In it is the anatomy of a stream entry. What caught my eye is the array of "action links". 

Quite simply, these could act as "callback verbs" that are available to be performed on the object...

From Salmon's perspective, this would be extremely useful, since, as activities are syndicated around, they could advertise their functionality and where to send a response bundle. 

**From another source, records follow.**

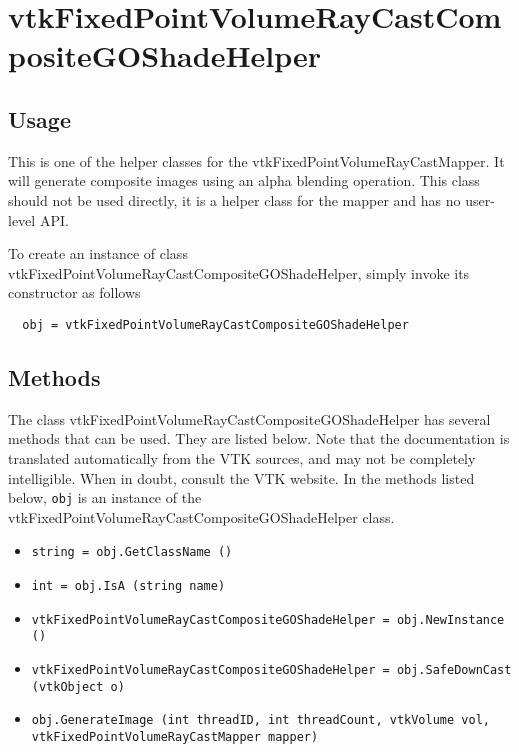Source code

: \section{vtkFixedPointVolumeRayCastCompositeGOShadeHelper}

\subsection{Usage}

 This is one of the helper classes for the vtkFixedPointVolumeRayCastMapper. 
 It will generate composite images using an alpha blending operation.
 This class should not be used directly, it is a helper class for
 the mapper and has no user-level API.


To create an instance of class vtkFixedPointVolumeRayCastCompositeGOShadeHelper, simply
invoke its constructor as follows
\begin{verbatim}
  obj = vtkFixedPointVolumeRayCastCompositeGOShadeHelper
\end{verbatim}
\subsection{Methods}

The class vtkFixedPointVolumeRayCastCompositeGOShadeHelper has several methods that can be used.
  They are listed below.
Note that the documentation is translated automatically from the VTK sources,
and may not be completely intelligible.  When in doubt, consult the VTK website.
In the methods listed below, \verb|obj| is an instance of the vtkFixedPointVolumeRayCastCompositeGOShadeHelper class.
\begin{itemize}
\item  \verb|string = obj.GetClassName ()|

\item  \verb|int = obj.IsA (string name)|

\item  \verb|vtkFixedPointVolumeRayCastCompositeGOShadeHelper = obj.NewInstance ()|

\item  \verb|vtkFixedPointVolumeRayCastCompositeGOShadeHelper = obj.SafeDownCast (vtkObject o)|

\item  \verb|obj.GenerateImage (int threadID, int threadCount, vtkVolume vol, vtkFixedPointVolumeRayCastMapper mapper)|

\end{itemize}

I haven't fully worked this out yet, nor am I going to attempt to come up with examples of how this might work off the cuff at midnight, but I wanted to throw it out in case I forgot... what if each activity entry advertised to the aggregator the list of actions that were available to take on the activity, or the actor or object of the activity?

Hmm....

Chris

--
Chris Messina
Open Web Advocate

Personal: http://factoryjoe.com
Follow me on Twitter: http://twitter.com/chrismessina

Citizen Agency: http://citizenagency.com
Diso Project: http://diso-project.org
OpenID Foundation: http://openid.net

This email is:   [ ] shareable    [X] ask first   [ ] private

Dan Brickley

unread,
Nov 9, 2009, 3:25:11 AM11/9/09
to activity...@googlegroups.com, salmon-...@googlegroups.com
On Mon, Nov 9, 2009 at 8:57 AM, Chris Messina <chris....@gmail.com> wrote:
> Just want to toss this out there, so I don't forget...
> A couple days ago, Recordon linked to Luke Shepard's presentation on
> "Building with Facebook":
> http://www.scribd.com/doc/22257416/Building-with-Facebook-Social-Dev-Camp-Chicago-2009
> One slide in particular caught my attention: #37.
> http://flic.kr/p/7eh3m2
> In it is the anatomy of a stream entry. What caught my eye is the array of
> "action links".
> Quite simply, these could act as "callback verbs" that are available to be
> performed on the object...

Interesting. Maybe I'm reading too much into the slide or not entirely
getting the example,
but the example URLs given don't seem to contain object IDs.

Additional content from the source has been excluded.